__EXERCISE GOAL__:
Your answer must be an exact copy of every record below.

[RECORDS FOR THE TASK Boundary: Start]

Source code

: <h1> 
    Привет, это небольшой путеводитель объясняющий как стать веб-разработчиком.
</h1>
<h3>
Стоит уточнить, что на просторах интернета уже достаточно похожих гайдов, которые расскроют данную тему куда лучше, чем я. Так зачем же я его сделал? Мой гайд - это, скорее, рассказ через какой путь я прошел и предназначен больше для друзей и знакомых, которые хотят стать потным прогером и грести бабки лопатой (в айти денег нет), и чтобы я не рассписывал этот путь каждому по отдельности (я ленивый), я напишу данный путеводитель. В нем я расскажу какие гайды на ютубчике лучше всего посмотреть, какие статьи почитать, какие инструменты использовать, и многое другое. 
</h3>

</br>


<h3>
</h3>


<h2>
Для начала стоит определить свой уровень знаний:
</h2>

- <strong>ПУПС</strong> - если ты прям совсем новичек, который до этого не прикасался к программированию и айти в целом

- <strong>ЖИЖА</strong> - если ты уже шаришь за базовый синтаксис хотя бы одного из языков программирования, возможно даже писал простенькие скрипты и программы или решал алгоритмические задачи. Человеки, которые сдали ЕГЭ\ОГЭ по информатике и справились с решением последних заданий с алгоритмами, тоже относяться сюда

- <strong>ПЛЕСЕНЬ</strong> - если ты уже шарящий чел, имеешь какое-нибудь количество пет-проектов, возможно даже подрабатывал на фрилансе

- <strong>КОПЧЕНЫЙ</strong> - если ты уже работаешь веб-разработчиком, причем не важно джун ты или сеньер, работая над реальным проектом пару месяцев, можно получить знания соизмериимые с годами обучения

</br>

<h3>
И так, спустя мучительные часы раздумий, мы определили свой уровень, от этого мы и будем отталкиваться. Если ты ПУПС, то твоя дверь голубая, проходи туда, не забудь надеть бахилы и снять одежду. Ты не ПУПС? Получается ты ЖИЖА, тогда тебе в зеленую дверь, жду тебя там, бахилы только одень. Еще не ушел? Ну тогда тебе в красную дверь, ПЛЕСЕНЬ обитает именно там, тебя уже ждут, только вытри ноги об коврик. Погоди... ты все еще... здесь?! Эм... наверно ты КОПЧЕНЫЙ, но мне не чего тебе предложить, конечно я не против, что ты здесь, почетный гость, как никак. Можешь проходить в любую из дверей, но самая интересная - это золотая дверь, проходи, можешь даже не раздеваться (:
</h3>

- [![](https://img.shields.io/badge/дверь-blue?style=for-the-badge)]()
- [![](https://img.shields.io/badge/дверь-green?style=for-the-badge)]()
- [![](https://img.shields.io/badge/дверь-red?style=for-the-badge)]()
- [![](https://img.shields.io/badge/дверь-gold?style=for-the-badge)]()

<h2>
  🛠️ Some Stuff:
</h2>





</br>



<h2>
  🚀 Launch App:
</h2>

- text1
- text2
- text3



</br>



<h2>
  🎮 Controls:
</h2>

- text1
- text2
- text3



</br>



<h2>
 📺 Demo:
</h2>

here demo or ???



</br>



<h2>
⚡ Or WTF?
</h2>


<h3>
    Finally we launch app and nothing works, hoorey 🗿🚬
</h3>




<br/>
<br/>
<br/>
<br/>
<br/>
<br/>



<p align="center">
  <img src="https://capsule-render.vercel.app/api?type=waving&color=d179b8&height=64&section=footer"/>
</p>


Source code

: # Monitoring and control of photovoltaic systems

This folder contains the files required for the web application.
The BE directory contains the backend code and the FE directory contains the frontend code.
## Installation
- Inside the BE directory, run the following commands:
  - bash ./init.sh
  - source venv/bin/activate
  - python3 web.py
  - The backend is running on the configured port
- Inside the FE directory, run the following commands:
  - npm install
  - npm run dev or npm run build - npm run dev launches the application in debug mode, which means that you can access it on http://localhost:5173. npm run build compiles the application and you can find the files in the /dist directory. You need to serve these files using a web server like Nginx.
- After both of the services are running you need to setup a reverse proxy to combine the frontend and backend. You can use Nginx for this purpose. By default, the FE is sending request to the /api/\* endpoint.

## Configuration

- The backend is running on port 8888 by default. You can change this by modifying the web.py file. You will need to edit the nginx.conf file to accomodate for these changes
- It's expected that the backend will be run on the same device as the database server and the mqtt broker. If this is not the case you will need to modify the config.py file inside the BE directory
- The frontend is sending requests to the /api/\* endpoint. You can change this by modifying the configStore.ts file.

[RECORDS FOR THE TASK Boundary: End]

__WRITTEN RESPONSE__:
Source code

: <h1> 
    Привет, это небольшой путеводитель объясняющий как стать веб-разработчиком.
</h1>
<h3>
Стоит уточнить, что на просторах интернета уже достаточно похожих гайдов, которые расскроют данную тему куда лучше, чем я. Так зачем же я его сделал? Мой гайд - это, скорее, рассказ через какой путь я прошел и предназначен больше для друзей и знакомых, которые хотят стать потным прогером и грести бабки лопатой (в айти денег нет), и чтобы я не рассписывал этот путь каждому по отдельности (я ленивый), я напишу данный путеводитель. В нем я расскажу какие гайды на ютубчике лучше всего посмотреть, какие статьи почитать, какие инструменты использовать, и многое другое. 
</h3>

</br>


<h3>
</h3>


<h2>
Для начала стоит определить свой уровень знаний:
</h2>

- <strong>ПУПС</strong> - если ты прям совсем новичек, который до этого не прикасался к программированию и айти в целом

- <strong>ЖИЖА</strong> - если ты уже шаришь за базовый синтаксис хотя бы одного из языков программирования, возможно даже писал простенькие скрипты и программы или решал алгоритмические задачи. Человеки, которые сдали ЕГЭ\ОГЭ по информатике и справились с решением последних заданий с алгоритмами, тоже относяться сюда

- <strong>ПЛЕСЕНЬ</strong> - если ты уже шарящий чел, имеешь какое-нибудь количество пет-проектов, возможно даже подрабатывал на фрилансе

- <strong>КОПЧЕНЫЙ</strong> - если ты уже работаешь веб-разработчиком, причем не важно джун ты или сеньер, работая над реальным проектом пару месяцев, можно получить знания соизмериимые с годами обучения

</br>

<h3>
И так, спустя мучительные часы раздумий, мы определили свой уровень, от этого мы и будем отталкиваться. Если ты ПУПС, то твоя дверь голубая, проходи туда, не забудь надеть бахилы и снять одежду. Ты не ПУПС? Получается ты ЖИЖА, тогда тебе в зеленую дверь, жду тебя там, бахилы только одень. Еще не ушел? Ну тогда тебе в красную дверь, ПЛЕСЕНЬ обитает именно там, тебя уже ждут, только вытри ноги об коврик. Погоди... ты все еще... здесь?! Эм... наверно ты КОПЧЕНЫЙ, но мне не чего тебе предложить, конечно я не против, что ты здесь, почетный гость, как никак. Можешь проходить в любую из дверей, но самая интересная - это золотая дверь, проходи, можешь даже не раздеваться (:
</h3>

- [![](https://img.shields.io/badge/дверь-blue?style=for-the-badge)]()
- [![](https://img.shields.io/badge/дверь-green?style=for-the-badge)]()
- [![](https://img.shields.io/badge/дверь-red?style=for-the-badge)]()
- [![](https://img.shields.io/badge/дверь-gold?style=for-the-badge)]()

<h2>
  🛠️ Some Stuff:
</h2>





</br>



<h2>
  🚀 Launch App:
</h2>

- text1
- text2
- text3



</br>



<h2>
  🎮 Controls:
</h2>

- text1
- text2
- text3



</br>



<h2>
 📺 Demo:
</h2>

here demo or ???



</br>



<h2>
⚡ Or WTF?
</h2>


<h3>
    Finally we launch app and nothing works, hoorey 🗿🚬
</h3>




<br/>
<br/>
<br/>
<br/>
<br/>
<br/>



<p align="center">
  <img src="https://capsule-render.vercel.app/api?type=waving&color=d179b8&height=64&section=footer"/>
</p>


Source code

: # Monitoring and control of photovoltaic systems

This folder contains the files required for the web application.
The BE directory contains the backend code and the FE directory contains the frontend code.
## Installation
- Inside the BE directory, run the following commands:
  - bash ./init.sh
  - source venv/bin/activate
  - python3 web.py
  - The backend is running on the configured port
- Inside the FE directory, run the following commands:
  - npm install
  - npm run dev or npm run build - npm run dev launches the application in debug mode, which means that you can access it on http://localhost:5173. npm run build compiles the application and you can find the files in the /dist directory. You need to serve these files using a web server like Nginx.
- After both of the services are running you need to setup a reverse proxy to combine the frontend and backend. You can use Nginx for this purpose. By default, the FE is sending request to the /api/\* endpoint.

## Configuration

- The backend is running on port 8888 by default. You can change this by modifying the web.py file. You will need to edit the nginx.conf file to accomodate for these changes
- It's expected that the backend will be run on the same device as the database server and the mqtt broker. If this is not the case you will need to modify the config.py file inside the BE directory
- The frontend is sending requests to the /api/\* endpoint. You can change this by modifying the configStore.ts file.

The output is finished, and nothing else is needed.